Eliot to Derrida is a book which should be read by all students contemplating enrolment for a university course in modern English or European literary studies. Unless, of course, they would prefer not to be forewarned about the scam they may be letting themselves in for.
John Harwood's cautionary tale begins with his own disillusion as a graduate student at Cambridge in the early 1970s, writing a doctoral thesis on the history of Eliot criticism. He was at first disconcerted by his supervisor's reluctance to accept evidence suggesting that the critical reception of Eliot's early poems was by no means as negative as it was often reputed to have been. He was likewise puzzled by observing the law of diminishing returns at work in critical interpretations of Eliot's poetry. The fuller the "treatment", the more unhelpful it became. Gradually it dawned on him that by reading the critics one learns very little about Eliot, but a great deal about the Eliot industry. By 1970 this industry had already produced far more published verbiage than it was humanly possible for any conscientious graduate student to read, let alone evaluate.
The difficulty of distinguishing between Eliot and the Eliot industry is complicated by the industry being started by Eliot himself, aided and abetted by Ezra Pound. The pretentiousness of Eliot's footnotes to The Waste Land has not diminished with the passing of time. What has tended to diminish, rather, is one's surprise at how seriously they have been taken. A poet who can append to the lines "To where Saint Mary Woolnoth kept the hours / With a dead sound on the final stroke of nine" the portentously unexciting footnote: "A phenomenon which I have often noticed," or expand a cryptic reference to Magnus Martyr with the po-faced observation: "The interior of St Magnus Martyr is to my mind one of the finest among Wren's interiors. See The Proposed Demolition of Nineteen City Churches (P.S. King & Son, Ltd.)" is guarding against ridicule by inviting it.
The strategy was one already exploited by the Cubists and perfected by the Dadaists. They had forestalled Eliot in realising that in the 20th century the artist, however good, was not good enough. The smart thing was to turn art into self-promotion by enlisting theory, and the more controversial the theory the better. So many reputations were made in this way that one might have predicted it would only be a matter of time before even smarter promoters would realise that the work of art itself was superfluous and the chat could take over. In the visual arts this stage was reached in the mid-1960s, when "conceptualism" was born.

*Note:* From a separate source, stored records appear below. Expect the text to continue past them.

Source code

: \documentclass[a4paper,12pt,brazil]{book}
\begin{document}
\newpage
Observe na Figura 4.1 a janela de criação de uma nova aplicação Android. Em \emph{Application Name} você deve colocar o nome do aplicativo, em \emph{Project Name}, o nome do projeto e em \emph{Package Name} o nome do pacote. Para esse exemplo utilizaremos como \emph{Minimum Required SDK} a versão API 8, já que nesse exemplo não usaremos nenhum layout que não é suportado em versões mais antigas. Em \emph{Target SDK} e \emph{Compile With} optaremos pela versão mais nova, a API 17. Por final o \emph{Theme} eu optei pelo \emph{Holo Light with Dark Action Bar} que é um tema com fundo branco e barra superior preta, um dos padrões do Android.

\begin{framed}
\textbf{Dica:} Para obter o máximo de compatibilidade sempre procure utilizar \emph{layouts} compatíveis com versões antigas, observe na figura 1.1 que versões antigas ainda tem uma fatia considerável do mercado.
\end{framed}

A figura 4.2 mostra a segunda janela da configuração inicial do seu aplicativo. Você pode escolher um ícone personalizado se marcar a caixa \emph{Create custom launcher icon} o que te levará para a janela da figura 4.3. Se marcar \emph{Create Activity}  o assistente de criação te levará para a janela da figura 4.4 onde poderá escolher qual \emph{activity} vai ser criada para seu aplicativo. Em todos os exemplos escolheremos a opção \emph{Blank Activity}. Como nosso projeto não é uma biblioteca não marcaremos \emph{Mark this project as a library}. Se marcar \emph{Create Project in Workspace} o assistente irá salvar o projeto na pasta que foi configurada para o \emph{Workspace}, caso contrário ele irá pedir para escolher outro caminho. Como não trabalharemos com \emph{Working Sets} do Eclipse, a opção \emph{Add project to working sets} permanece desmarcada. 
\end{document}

Since there remained nothing much to look at in the conceptual art galleries, talking endlessly about it was all that was left to do. It was at roughly the same time that poems, novels, et cetera became superfluous and theoretical chat took over in the literary field too, as Derrida stepped in to fill the critical power vacuum left on Eliot's death.
Harwood does not mention these parallels between the intellectual history of the visual and the verbal arts, but they would have added depth to his account of the questionable way in which both modernism and postmodernism were set up in business. As its subtitle suggests, the book can be read as an extension of Roger Shattuck's essay on "The poverty of modernism". But it may occur to the reader that perhaps poverty is not the term for the kind of deprivation caused by fraudulence, as distinct from the kind caused by indigence.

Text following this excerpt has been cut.